Aquello fue así: estamos tendidos sobre la hierba y Mahlke duerme. En esto, un gato gris viene a través del prado y se va derechito al cuello de Mahlke. Y al ver el gato su nuez, cree que aquello que se mueve es un ratón, y pega el brinco…

– ¡Qué va! Fue Pilenz quien cogió al gato y se lo… ¿acaso no?

Dos días después nos lo confirmaron oficialmente. Se comunicó al batallón al pasar la revista de la mañana: Un an tiguo miembro del Servicio del Trabajo de la sección Tuchel-Norte ha destruido, primero como simple soldado y luego como suboficial y comandante de tanques, dando pruebas de un arrojo singular y en un lugar estratégicamente importante, tantos y cuantos tanques rusos, y además, etcétera, etcétera.

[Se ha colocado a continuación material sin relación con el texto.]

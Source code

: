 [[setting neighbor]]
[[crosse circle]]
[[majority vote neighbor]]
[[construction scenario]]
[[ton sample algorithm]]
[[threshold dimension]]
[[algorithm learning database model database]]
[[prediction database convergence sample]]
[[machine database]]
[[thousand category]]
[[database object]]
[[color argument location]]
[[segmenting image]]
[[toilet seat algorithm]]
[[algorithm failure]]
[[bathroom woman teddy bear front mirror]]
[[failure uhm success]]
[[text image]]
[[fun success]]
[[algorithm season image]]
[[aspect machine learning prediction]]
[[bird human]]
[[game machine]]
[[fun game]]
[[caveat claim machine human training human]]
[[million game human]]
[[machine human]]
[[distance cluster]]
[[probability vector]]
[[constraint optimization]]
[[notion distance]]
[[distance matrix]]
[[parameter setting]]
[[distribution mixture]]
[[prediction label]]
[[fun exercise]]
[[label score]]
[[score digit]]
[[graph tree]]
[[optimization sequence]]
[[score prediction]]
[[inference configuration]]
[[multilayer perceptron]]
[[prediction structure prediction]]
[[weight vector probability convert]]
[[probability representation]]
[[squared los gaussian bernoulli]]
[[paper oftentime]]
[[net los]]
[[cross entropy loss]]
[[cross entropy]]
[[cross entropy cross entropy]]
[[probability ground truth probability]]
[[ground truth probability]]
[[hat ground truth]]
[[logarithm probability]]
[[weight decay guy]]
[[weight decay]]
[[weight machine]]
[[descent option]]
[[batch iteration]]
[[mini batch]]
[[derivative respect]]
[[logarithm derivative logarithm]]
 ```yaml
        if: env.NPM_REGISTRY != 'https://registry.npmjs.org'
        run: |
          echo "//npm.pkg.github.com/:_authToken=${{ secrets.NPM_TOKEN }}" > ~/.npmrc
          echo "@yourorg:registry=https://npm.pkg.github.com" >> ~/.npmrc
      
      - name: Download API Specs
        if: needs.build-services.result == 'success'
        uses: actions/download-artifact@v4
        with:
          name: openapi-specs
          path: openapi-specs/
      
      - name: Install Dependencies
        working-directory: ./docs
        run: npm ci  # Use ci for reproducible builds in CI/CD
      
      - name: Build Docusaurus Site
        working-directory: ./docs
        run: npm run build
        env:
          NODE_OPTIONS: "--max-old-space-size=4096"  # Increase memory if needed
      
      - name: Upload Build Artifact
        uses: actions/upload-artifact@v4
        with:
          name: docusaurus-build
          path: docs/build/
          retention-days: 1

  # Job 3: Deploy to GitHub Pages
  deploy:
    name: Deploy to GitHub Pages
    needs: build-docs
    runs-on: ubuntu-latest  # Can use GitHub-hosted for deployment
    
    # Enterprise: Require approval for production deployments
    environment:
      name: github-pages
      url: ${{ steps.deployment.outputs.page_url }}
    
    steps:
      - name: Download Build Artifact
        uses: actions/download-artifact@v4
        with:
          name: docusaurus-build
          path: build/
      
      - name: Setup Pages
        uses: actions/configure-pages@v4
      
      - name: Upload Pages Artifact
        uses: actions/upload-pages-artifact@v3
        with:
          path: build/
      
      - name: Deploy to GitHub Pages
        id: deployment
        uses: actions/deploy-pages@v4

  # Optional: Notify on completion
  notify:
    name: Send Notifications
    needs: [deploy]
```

Empezábamos ya a entregar la ropa, pues nos iban a dar de baja, cuando recibí de mi madre un recorte del Centinela. Y en él se decía en letra impresa: Un hijo de nuestra ciudad ha destruido, primero como simple soldado y luego como suboficial y comandante de tanques, dando pruebas de un arrojo singular, etcétera, etcétera.

XII

Margal de cantos rodados, arena, el tremedal centelleante, matas, grupos de pinos en fuga, estanques, granadas de mano, percas, nubes arriba de abedules, guerrilleros detrás de la retama, enebro, más enebro, el viejecito Löns -que era de por allí- y el cine de Tuchel; todo quedó atrás. No me llevé más que mi maleta de cuero de imitación y un manojo de brezo seco. Pero ya durante el viaje, cuando pasado Karthaus hube echado la hierba a la vía, en todas las estaciones suburbanas y luego en la Estación Central, frente a las taquillas, entre la multitud de los soldados que venían del frente con licencia, a la entrada de la oficina de control militar y en el tranvía de Langfuhr empecé de modo absurdo pero obstinado a buscar a Mahlke.